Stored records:
<<<<

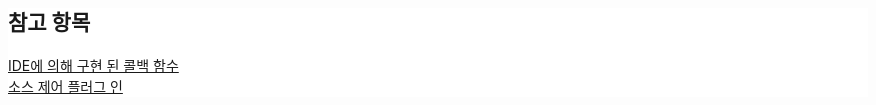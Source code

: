 ## <a name="see-also"></a>참고 항목  
 [IDE에 의해 구현 된 콜백 함수](../extensibility/callback-functions-implemented-by-the-ide.md)   
 [소스 제어 플러그 인](../extensibility/source-control-plug-ins.md)
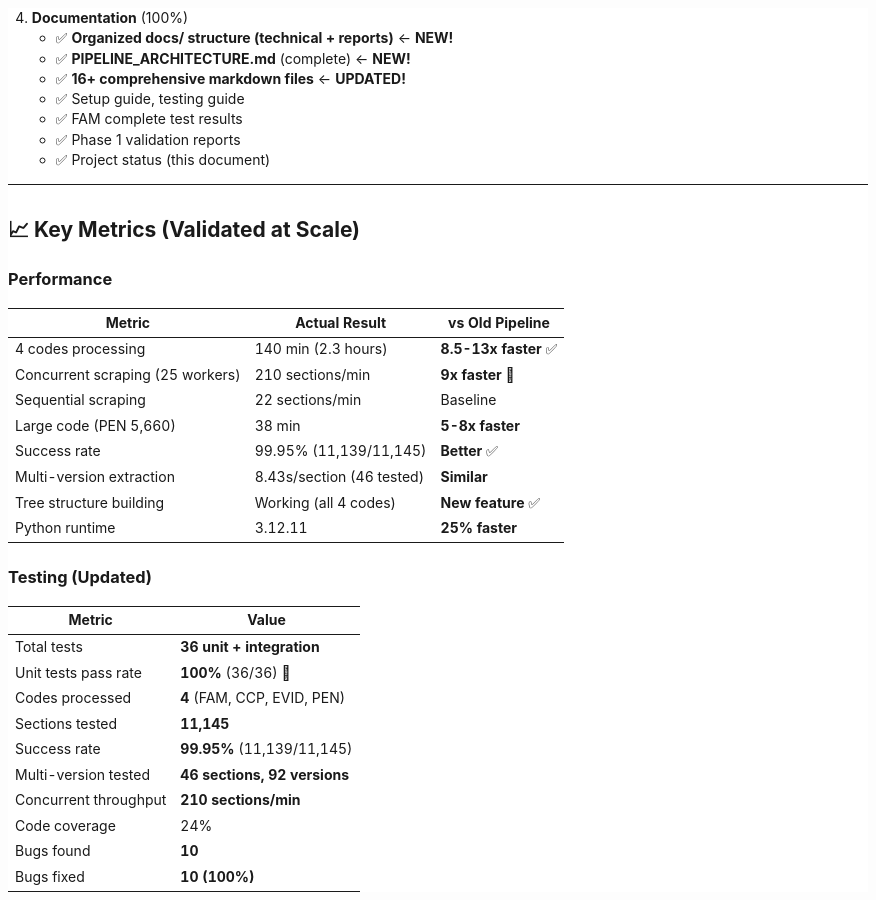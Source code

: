 4. **Documentation** (100%)
   - ✅ **Organized docs/ structure (technical + reports)** ← **NEW!**
   - ✅ **PIPELINE_ARCHITECTURE.md** (complete) ← **NEW!**
   - ✅ **16+ comprehensive markdown files** ← **UPDATED!**
   - ✅ Setup guide, testing guide
   - ✅ FAM complete test results
   - ✅ Phase 1 validation reports
   - ✅ Project status (this document)

---

## 📈 Key Metrics (Validated at Scale)

### Performance

| Metric | Actual Result | vs Old Pipeline |
|--------|---------------|-----------------|
| 4 codes processing | 140 min (2.3 hours) | **8.5-13x faster** ✅ |
| Concurrent scraping (25 workers) | 210 sections/min | **9x faster** 🚀 |
| Sequential scraping | 22 sections/min | Baseline |
| Large code (PEN 5,660) | 38 min | **5-8x faster** |
| Success rate | 99.95% (11,139/11,145) | **Better** ✅ |
| Multi-version extraction | 8.43s/section (46 tested) | **Similar** |
| Tree structure building | Working (all 4 codes) | **New feature** ✅ |
| Python runtime | 3.12.11 | **25% faster** |

### Testing (Updated)

| Metric | Value |
|--------|-------|
| Total tests | **36 unit + integration** |
| Unit tests pass rate | **100%** (36/36) 🎉 |
| Codes processed | **4** (FAM, CCP, EVID, PEN) |
| Sections tested | **11,145** |
| Success rate | **99.95%** (11,139/11,145) |
| Multi-version tested | **46 sections, 92 versions** |
| Concurrent throughput | **210 sections/min** |
| Code coverage | 24% |
| Bugs found | **10** |
| Bugs fixed | **10 (100%)** |
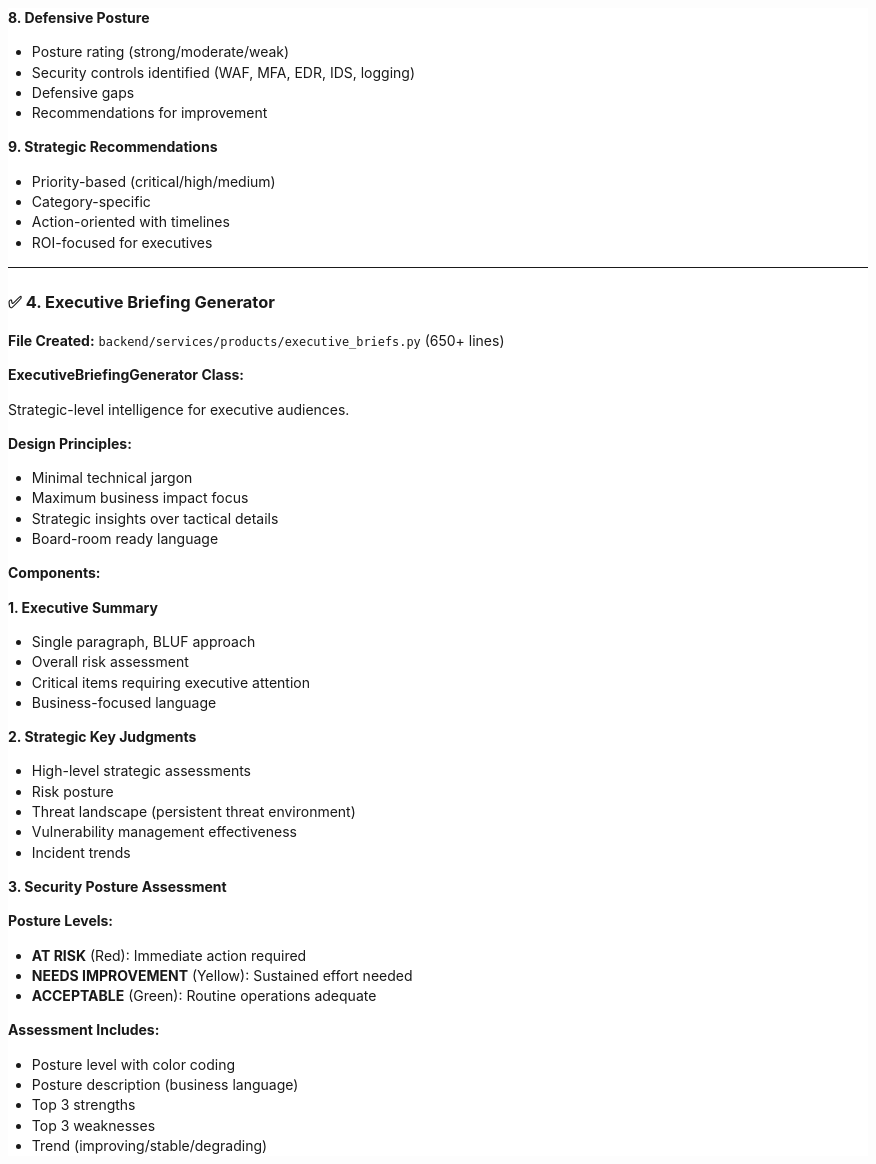 **8. Defensive Posture**
- Posture rating (strong/moderate/weak)
- Security controls identified (WAF, MFA, EDR, IDS, logging)
- Defensive gaps
- Recommendations for improvement

**9. Strategic Recommendations**
- Priority-based (critical/high/medium)
- Category-specific
- Action-oriented with timelines
- ROI-focused for executives

---

### ✅ 4. Executive Briefing Generator

**File Created:** `backend/services/products/executive_briefs.py` (650+ lines)

**ExecutiveBriefingGenerator Class:**

Strategic-level intelligence for executive audiences.

**Design Principles:**
- Minimal technical jargon
- Maximum business impact focus
- Strategic insights over tactical details
- Board-room ready language

**Components:**

**1. Executive Summary**
- Single paragraph, BLUF approach
- Overall risk assessment
- Critical items requiring executive attention
- Business-focused language

**2. Strategic Key Judgments**
- High-level strategic assessments
- Risk posture
- Threat landscape (persistent threat environment)
- Vulnerability management effectiveness
- Incident trends

**3. Security Posture Assessment**

**Posture Levels:**
- **AT RISK** (Red): Immediate action required
- **NEEDS IMPROVEMENT** (Yellow): Sustained effort needed
- **ACCEPTABLE** (Green): Routine operations adequate

**Assessment Includes:**
- Posture level with color coding
- Posture description (business language)
- Top 3 strengths
- Top 3 weaknesses
- Trend (improving/stable/degrading)
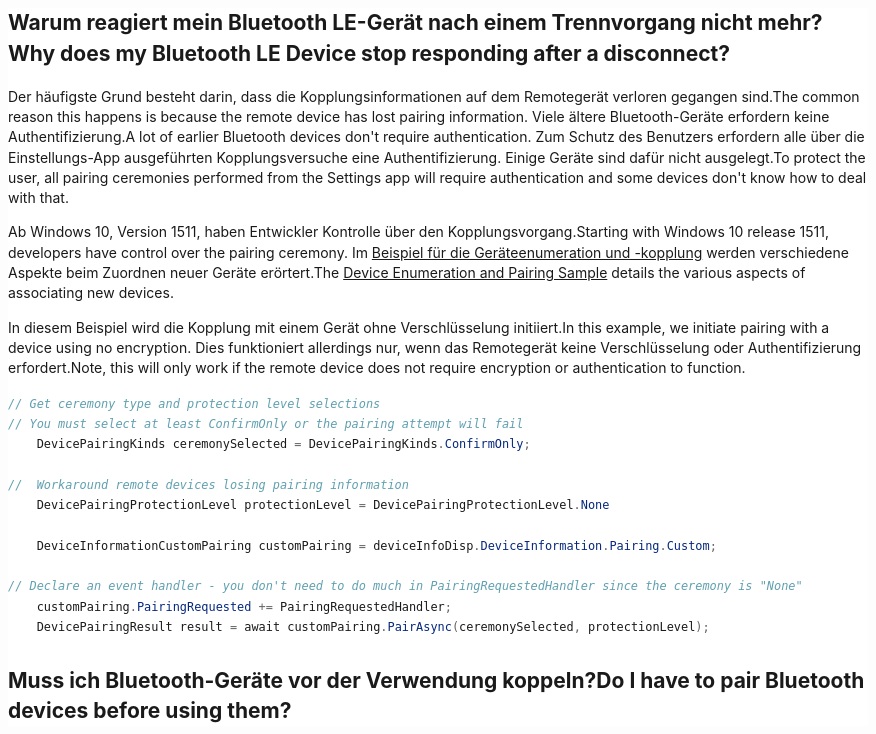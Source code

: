 
## <a name="why-does-my-bluetooth-le-device-stop-responding-after-a-disconnect"></a><span data-ttu-id="01c1f-126">Warum reagiert mein Bluetooth LE-Gerät nach einem Trennvorgang nicht mehr?</span><span class="sxs-lookup"><span data-stu-id="01c1f-126">Why does my Bluetooth LE Device stop responding after a disconnect?</span></span>

<span data-ttu-id="01c1f-127">Der häufigste Grund besteht darin, dass die Kopplungsinformationen auf dem Remotegerät verloren gegangen sind.</span><span class="sxs-lookup"><span data-stu-id="01c1f-127">The common reason this happens is because the remote device has lost pairing information.</span></span> <span data-ttu-id="01c1f-128">Viele ältere Bluetooth-Geräte erfordern keine Authentifizierung.</span><span class="sxs-lookup"><span data-stu-id="01c1f-128">A lot of earlier Bluetooth devices don't require authentication.</span></span> <span data-ttu-id="01c1f-129">Zum Schutz des Benutzers erfordern alle über die Einstellungs-App ausgeführten Kopplungsversuche eine Authentifizierung. Einige Geräte sind dafür nicht ausgelegt.</span><span class="sxs-lookup"><span data-stu-id="01c1f-129">To protect the user, all pairing ceremonies performed from the Settings app will require authentication and some devices don't know how to deal with that.</span></span> 

<span data-ttu-id="01c1f-130">Ab Windows 10, Version 1511, haben Entwickler Kontrolle über den Kopplungsvorgang.</span><span class="sxs-lookup"><span data-stu-id="01c1f-130">Starting with Windows 10 release 1511, developers have control over the pairing ceremony.</span></span> <span data-ttu-id="01c1f-131">Im [Beispiel für die Geräteenumeration und -kopplung](https://github.com/Microsoft/Windows-universal-samples/tree/master/Samples/DeviceEnumerationAndPairing) werden verschiedene Aspekte beim Zuordnen neuer Geräte erörtert.</span><span class="sxs-lookup"><span data-stu-id="01c1f-131">The [Device Enumeration and Pairing Sample](https://github.com/Microsoft/Windows-universal-samples/tree/master/Samples/DeviceEnumerationAndPairing) details the various aspects of associating new devices.</span></span>

<span data-ttu-id="01c1f-132">In diesem Beispiel wird die Kopplung mit einem Gerät ohne Verschlüsselung initiiert.</span><span class="sxs-lookup"><span data-stu-id="01c1f-132">In this example, we initiate pairing with a device using no encryption.</span></span> <span data-ttu-id="01c1f-133">Dies funktioniert allerdings nur, wenn das Remotegerät keine Verschlüsselung oder Authentifizierung erfordert.</span><span class="sxs-lookup"><span data-stu-id="01c1f-133">Note, this will only work if the remote device does not require encryption or authentication to function.</span></span>

```csharp
// Get ceremony type and protection level selections
// You must select at least ConfirmOnly or the pairing attempt will fail
    DevicePairingKinds ceremonySelected = DevicePairingKinds.ConfirmOnly;

//  Workaround remote devices losing pairing information
    DevicePairingProtectionLevel protectionLevel = DevicePairingProtectionLevel.None

    DeviceInformationCustomPairing customPairing = deviceInfoDisp.DeviceInformation.Pairing.Custom;

// Declare an event handler - you don't need to do much in PairingRequestedHandler since the ceremony is "None"
    customPairing.PairingRequested += PairingRequestedHandler;
    DevicePairingResult result = await customPairing.PairAsync(ceremonySelected, protectionLevel);
```

## <a name="do-i-have-to-pair-bluetooth-devices-before-using-them"></a><span data-ttu-id="01c1f-134">Muss ich Bluetooth-Geräte vor der Verwendung koppeln?</span><span class="sxs-lookup"><span data-stu-id="01c1f-134">Do I have to pair Bluetooth devices before using them?</span></span>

>>>>

EXERCISE PROMPT: For this exercise, repeat exactly the lines of the data above from the one with "### ✅ 4. Executive Briefing Generator" down to the one with "- Vulnerability management effectiveness", both end lines included.

ANSWER TO THIS TASK:
### ✅ 4. Executive Briefing Generator

**File Created:** `backend/services/products/executive_briefs.py` (650+ lines)

**ExecutiveBriefingGenerator Class:**

Strategic-level intelligence for executive audiences.

**Design Principles:**
- Minimal technical jargon
- Maximum business impact focus
- Strategic insights over tactical details
- Board-room ready language

**Components:**

**1. Executive Summary**
- Single paragraph, BLUF approach
- Overall risk assessment
- Critical items requiring executive attention
- Business-focused language

**2. Strategic Key Judgments**
- High-level strategic assessments
- Risk posture
- Threat landscape (persistent threat environment)
- Vulnerability management effectiveness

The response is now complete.